Wyatt właśnie przeglądał dokumenty z jednej sterty i przekładał je na drugą. Czytał raporty, ale myślami wciąż był gdzieś daleko za ścianami swojego gabinetu, a mimo to, zaznaczał jakieś cyferki, które odbiegały mu od normy swoim złotym piórem, które raz, co raz, lądowało gdzieś między papierami i którego za każdym razem szukał. Brakowało mu Meeny, dobrej sekretarki, która ogarnęłaby ten jego chaos, bo Cindy nie dość, że nie ogarniała nic, życia, siebie, ani nawet tego czym jest zeszłoroczny bilans, to jeszcze wszędzie zostawiała swoje blond włosy.
Galen właśnie zdjął jeden ze swojej nieskazitelnej czarnej marynarki. A ona przecież nawet dzisiaj nie stała obok niego.
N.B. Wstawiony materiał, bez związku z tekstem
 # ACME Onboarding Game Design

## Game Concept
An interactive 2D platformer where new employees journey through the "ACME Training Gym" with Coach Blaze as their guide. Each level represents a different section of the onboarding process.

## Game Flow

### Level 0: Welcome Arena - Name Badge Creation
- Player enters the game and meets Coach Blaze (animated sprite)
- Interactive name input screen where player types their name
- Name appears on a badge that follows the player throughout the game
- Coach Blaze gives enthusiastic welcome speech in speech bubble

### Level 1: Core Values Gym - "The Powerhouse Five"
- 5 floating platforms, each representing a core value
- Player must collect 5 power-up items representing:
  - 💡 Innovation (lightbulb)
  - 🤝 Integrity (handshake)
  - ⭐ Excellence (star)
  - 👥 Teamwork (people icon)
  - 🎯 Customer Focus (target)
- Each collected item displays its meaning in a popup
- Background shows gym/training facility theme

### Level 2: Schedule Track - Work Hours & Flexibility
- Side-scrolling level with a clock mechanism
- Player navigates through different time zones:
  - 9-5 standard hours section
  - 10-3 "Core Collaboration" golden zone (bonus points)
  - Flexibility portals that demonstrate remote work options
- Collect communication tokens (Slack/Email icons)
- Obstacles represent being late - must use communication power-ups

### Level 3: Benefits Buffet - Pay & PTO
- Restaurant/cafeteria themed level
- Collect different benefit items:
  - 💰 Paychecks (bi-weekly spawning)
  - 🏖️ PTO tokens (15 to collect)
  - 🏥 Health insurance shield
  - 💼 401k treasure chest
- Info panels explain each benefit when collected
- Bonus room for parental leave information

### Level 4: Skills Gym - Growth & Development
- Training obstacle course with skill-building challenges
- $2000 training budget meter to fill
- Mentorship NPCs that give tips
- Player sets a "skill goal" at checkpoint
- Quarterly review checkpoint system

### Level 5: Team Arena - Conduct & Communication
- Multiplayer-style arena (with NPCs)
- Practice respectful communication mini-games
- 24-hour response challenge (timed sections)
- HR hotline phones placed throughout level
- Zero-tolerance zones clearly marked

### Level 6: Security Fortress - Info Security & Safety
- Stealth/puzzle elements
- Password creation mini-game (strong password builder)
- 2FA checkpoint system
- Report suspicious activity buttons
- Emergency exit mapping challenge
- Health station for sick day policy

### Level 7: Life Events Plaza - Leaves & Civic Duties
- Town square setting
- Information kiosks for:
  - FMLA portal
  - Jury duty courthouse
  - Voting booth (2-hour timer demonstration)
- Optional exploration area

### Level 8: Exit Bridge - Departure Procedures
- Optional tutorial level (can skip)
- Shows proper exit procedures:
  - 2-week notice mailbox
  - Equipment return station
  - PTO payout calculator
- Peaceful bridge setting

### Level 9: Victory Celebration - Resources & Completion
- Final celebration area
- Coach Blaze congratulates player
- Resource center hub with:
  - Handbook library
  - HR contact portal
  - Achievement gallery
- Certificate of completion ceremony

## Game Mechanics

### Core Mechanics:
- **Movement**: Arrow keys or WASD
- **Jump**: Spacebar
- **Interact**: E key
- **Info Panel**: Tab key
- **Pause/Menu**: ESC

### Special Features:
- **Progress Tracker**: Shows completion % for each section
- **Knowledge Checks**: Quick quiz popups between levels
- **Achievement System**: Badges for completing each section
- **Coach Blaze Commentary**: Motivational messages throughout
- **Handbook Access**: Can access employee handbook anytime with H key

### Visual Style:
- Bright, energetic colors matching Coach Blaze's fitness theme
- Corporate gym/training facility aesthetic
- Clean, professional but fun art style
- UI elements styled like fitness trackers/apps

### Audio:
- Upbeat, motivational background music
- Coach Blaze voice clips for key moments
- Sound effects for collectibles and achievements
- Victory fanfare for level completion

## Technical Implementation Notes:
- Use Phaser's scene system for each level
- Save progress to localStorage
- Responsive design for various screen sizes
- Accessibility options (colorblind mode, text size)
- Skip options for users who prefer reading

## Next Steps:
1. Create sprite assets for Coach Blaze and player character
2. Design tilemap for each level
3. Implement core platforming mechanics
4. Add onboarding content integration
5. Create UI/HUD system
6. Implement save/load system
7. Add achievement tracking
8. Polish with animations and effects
Zerknął na zegarek, miał dwadzieścia minut do następnego spotkania online z Europą. Mógł to dwadzieścia minut poświęcić na przypomnienie sobie jakiś wykresów, które miał im przedstawić, ale na spotkaniach online po prostu miał je obok komputera, więc to chyba był dobry moment na kawę. Podniósł słuchawkę telefonu i poprosił sekretarkę o kawę. Nie spodziewał się po Cindy cudów, chociaż przecież dwa razy pokazał jej sam, osobiście, jak obsługuje się ekspres, a ona wciąż robiła mu kawę z mlekiem zamiast czarnej. Wciąż go przepraszała i wciąż obiecała, że zrobi drugą... Dwa razy o niej zapomniała i Galen Wyatt musiał kawę zrobić sobie sam.
Odwrócił się na krześle tyłem do wejścia i zawiesił wzrok na jakimś regale z książkami, który zawsze miał za plecami. Właściwie nawet nie wiedział jakie pozycje tam leżą, więc uniósł jedną brew gdy zobaczył Dziennik Bridget Jones. Ciekawe kto tutaj to przyniósł i w jakim celu...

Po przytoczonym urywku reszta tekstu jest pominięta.